> [WORK INSTRUCTIONS]: Filter the records for "application" and keep each line that has it.

[Saved entries]
================

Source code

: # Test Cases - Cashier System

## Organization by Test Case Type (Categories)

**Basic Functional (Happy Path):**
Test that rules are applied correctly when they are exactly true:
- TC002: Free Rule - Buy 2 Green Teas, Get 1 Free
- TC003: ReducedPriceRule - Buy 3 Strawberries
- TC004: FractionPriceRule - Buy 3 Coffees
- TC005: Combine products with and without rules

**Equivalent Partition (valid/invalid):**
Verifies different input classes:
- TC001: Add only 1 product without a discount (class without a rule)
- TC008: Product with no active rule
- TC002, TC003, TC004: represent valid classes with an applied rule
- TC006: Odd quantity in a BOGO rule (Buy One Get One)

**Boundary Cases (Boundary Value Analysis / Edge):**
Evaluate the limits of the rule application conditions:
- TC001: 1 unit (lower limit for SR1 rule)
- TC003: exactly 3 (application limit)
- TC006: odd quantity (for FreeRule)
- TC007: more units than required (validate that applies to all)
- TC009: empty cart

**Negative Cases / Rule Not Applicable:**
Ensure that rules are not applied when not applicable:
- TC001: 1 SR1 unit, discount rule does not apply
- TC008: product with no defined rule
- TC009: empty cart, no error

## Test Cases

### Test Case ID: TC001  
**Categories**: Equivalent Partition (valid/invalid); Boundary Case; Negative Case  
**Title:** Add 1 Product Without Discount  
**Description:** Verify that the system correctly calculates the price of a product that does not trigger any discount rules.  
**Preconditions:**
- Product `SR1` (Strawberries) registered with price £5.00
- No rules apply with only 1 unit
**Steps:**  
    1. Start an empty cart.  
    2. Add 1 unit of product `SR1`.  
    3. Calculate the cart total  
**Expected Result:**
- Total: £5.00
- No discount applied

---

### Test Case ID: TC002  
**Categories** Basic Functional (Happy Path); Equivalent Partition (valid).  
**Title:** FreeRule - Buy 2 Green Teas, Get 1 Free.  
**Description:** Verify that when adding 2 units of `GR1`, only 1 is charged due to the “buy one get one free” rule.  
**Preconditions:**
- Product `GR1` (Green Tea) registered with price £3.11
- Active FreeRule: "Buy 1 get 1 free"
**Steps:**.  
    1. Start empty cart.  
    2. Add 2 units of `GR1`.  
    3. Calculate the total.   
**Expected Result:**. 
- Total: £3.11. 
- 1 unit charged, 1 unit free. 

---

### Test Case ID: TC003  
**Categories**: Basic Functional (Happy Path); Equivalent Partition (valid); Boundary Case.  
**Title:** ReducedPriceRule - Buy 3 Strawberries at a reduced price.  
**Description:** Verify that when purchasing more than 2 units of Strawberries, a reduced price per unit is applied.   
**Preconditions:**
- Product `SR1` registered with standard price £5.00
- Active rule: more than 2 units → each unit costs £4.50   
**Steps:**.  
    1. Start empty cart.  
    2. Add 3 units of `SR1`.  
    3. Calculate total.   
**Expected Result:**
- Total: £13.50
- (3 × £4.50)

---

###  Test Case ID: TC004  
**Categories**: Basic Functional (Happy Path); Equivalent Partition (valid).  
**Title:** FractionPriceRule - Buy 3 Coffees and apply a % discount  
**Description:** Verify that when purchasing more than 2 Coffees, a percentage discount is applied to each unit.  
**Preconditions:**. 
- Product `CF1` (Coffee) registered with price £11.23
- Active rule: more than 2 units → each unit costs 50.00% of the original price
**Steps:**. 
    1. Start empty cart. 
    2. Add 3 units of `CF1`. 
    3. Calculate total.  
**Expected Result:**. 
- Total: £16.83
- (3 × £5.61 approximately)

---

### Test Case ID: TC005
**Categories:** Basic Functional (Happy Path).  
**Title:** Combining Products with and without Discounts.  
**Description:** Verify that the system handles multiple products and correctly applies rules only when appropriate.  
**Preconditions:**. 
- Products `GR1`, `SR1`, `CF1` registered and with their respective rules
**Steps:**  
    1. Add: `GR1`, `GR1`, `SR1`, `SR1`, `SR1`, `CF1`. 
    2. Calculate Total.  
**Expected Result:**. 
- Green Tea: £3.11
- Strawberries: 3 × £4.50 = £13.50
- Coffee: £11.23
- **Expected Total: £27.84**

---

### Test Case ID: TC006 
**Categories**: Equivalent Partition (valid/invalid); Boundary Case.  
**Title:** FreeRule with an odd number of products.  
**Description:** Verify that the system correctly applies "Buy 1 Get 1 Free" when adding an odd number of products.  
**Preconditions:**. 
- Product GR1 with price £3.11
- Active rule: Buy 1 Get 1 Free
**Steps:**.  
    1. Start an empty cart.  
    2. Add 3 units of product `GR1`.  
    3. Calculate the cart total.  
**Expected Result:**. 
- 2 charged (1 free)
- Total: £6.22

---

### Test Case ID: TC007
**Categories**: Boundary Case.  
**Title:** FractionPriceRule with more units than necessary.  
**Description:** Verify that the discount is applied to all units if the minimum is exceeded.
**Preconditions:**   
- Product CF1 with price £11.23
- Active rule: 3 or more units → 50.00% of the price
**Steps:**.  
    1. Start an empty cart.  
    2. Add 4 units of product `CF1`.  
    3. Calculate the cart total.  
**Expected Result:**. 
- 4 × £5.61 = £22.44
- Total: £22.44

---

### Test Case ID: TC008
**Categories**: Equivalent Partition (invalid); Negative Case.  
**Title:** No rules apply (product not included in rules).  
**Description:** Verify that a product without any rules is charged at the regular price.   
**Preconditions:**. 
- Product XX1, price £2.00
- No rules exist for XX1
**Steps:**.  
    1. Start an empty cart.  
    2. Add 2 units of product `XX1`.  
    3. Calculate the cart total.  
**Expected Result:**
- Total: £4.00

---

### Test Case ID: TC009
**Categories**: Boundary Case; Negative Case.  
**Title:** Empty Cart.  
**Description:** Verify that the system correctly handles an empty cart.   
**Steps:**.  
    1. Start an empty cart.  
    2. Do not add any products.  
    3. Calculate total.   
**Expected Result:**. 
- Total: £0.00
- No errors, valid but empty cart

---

================

> [SOLUTION FOR THIS PROBLEM]:
Evaluate the limits of the rule application conditions:
- TC003: exactly 3 (application limit)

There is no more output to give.